In a shock move which will send shockwaves through the shocked hobbits of wherever they come from (look I hated Lord of the bloody Rings, so how would I know?) a hobbit has signed for Cardiff City. Willo Flood (I kid you not) formerly (it is alleged) of Manchester City (But we know he's from Hobbit land - look I've told you I don't know what it's called, ok?) has signed for Cardiff in a deal worth £200,000. Apparantly that's what the ring is worth. I preferred The Lion the Witch and Wardrobe anyway, until all that Christianity nonsense got involved. And no, I don't like bloody Harry Potter either. And no, as far as I know City haven't signed Ron Weasley. Nor Jason Koumas.

Tuesday, August 01, 2006


Mel Gibson is an anti-semitic fucker who I hope has a really shit 'rest-of-life'.

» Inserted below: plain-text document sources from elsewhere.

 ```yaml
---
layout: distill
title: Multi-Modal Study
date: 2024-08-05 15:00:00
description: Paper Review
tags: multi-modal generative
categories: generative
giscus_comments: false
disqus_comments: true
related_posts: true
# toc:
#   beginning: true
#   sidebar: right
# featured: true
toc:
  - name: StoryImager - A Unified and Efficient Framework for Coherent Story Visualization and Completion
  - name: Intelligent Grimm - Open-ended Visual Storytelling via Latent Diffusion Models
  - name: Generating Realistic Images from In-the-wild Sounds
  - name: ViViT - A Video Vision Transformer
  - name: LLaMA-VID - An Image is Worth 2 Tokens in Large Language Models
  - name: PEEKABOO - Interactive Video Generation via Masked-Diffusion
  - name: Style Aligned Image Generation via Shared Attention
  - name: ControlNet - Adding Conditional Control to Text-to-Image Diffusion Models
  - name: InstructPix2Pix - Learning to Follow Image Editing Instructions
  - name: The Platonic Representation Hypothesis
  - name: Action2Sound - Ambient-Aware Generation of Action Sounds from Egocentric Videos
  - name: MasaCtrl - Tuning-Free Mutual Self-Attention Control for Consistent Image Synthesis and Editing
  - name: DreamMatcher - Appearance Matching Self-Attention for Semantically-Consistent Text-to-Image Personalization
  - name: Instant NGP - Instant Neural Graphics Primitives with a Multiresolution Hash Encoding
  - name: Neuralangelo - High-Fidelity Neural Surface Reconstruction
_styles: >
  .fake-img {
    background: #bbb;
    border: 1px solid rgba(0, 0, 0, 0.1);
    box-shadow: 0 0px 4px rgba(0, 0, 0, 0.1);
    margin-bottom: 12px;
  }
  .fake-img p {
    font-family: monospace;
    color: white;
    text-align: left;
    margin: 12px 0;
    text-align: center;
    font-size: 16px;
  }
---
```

To add to his various pronouncements in the past, and his fanti-semitic film " The Passion of Christ", Gibson has been prosecuted for a drunk driving incident which occurred this year on California's Pacific Coast Highway, with a blood alcohol level of 0.12, well over the legal limit. According to a police report filed by deputy James Mee, Gibson made anti-Semitic remarks, demanded to know if the arresting officer was a Jew, and threatened to "get even." Also according to the report, to a female deputy the actor remarked, "What do you think you're looking at, sugar tits?"

Now he wants to m ake amends before his Hollywood career goes completely down the tubes.

He's going into rehab to learn how to not be an anti-semite? He has to take responsibility for his actions "because he's a public figure"? Go screw yourself Gibson, burn in the hell that you believe in, and take all those fundamentalistic right wing nutters in the US with you.

Not that I have extreme views on this mind.

Religion is the root of all evil.
"The Royal Game of Ur" - play this at the British Museum website - it's fun:

The Royal Game of Ur

Be warned though - it's impossible to beat the bastard computer.
McNaught and McPhail.

I think we should sign McCrap and McForgetitwevegotnochance, too.

Something tells me it's going to be a McLong season.